His shop was called simply De Druckerye ("The printing shop") and stood in the Stoofstraat behind Brussels Town Hall. Much of his printing was of the decrees of the city council.

His printing mark was a hooded falcon with the motto  (After darkness I hope for light).

Widow of Jan Mommaert
After Jan Mommaert the elder's death, probably in 1627, Martine van Straeten continued the family business under the name "Widow of Jan Mommaert". In 1631 she was in trouble with the authorities for publishing papal bulls without government permission, but she was pardoned on 16 September 1631.
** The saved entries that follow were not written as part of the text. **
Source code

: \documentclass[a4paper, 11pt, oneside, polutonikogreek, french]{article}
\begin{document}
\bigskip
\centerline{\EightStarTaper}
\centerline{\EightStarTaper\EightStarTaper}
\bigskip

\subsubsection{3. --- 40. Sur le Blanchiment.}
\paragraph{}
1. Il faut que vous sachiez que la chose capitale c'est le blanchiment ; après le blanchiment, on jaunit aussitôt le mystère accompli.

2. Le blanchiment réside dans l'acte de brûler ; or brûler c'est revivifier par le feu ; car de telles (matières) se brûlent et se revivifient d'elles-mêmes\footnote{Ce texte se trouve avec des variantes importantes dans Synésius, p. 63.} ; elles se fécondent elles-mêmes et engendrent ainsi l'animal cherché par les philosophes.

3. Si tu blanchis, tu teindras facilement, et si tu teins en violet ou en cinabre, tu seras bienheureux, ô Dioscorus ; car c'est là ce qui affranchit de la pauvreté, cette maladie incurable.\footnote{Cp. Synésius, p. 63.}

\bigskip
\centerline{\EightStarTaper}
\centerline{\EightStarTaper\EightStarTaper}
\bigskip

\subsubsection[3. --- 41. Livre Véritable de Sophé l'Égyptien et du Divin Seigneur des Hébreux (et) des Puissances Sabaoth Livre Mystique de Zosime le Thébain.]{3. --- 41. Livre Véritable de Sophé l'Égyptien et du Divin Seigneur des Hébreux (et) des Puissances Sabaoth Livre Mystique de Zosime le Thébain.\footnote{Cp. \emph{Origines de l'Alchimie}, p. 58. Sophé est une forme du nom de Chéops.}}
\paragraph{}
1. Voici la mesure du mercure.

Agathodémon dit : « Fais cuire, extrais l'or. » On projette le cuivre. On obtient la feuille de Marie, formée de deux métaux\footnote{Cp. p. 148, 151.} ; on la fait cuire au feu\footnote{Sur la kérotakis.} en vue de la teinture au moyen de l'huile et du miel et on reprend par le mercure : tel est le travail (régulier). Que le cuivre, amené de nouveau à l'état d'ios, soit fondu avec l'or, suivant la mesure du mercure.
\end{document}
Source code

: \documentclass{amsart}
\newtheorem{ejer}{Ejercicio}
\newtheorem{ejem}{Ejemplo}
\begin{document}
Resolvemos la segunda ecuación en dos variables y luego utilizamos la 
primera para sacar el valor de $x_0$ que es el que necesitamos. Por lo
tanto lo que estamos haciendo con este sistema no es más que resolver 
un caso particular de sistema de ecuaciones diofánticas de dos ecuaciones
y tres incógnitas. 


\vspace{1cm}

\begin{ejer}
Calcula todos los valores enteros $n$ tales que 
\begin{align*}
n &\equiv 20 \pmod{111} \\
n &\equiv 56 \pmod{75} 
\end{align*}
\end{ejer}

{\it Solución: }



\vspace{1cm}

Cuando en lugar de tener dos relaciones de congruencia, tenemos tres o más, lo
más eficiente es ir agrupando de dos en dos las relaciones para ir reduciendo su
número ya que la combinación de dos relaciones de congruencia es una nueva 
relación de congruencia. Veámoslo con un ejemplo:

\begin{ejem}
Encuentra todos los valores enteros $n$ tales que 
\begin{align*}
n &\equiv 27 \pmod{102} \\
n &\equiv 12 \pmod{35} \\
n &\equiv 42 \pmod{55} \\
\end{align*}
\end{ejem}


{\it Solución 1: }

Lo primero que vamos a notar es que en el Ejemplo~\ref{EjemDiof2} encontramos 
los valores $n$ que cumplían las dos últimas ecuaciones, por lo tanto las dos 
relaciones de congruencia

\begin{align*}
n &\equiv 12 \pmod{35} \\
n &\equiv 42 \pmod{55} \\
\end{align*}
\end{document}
In 1635 she printed the news pamphlet Nieuwe tydinghen uyt verscheyden quartieren van Europa, ghekomen tot Brussel tzedert den 18. tot den 23. Julii 1635 (New tidings from various parts of Europe, come to Brussels since the 18 to 23 July 1635), which might be an issue of an otherwise lost newspaper.

Jan (II) Mommaert
The younger Jan Mommaert (1611–1669) was not only a printer but also a poet. He produced a much reprinted compilation of amorous, pastoral and burlesque lyrics, some of them his own work, under the title Het Brabands nachtegaelken (first edition 1650). His other poetic works are Stichtelyck ende vermakelyck proces (1658) and Den Christelycken dagh (1658).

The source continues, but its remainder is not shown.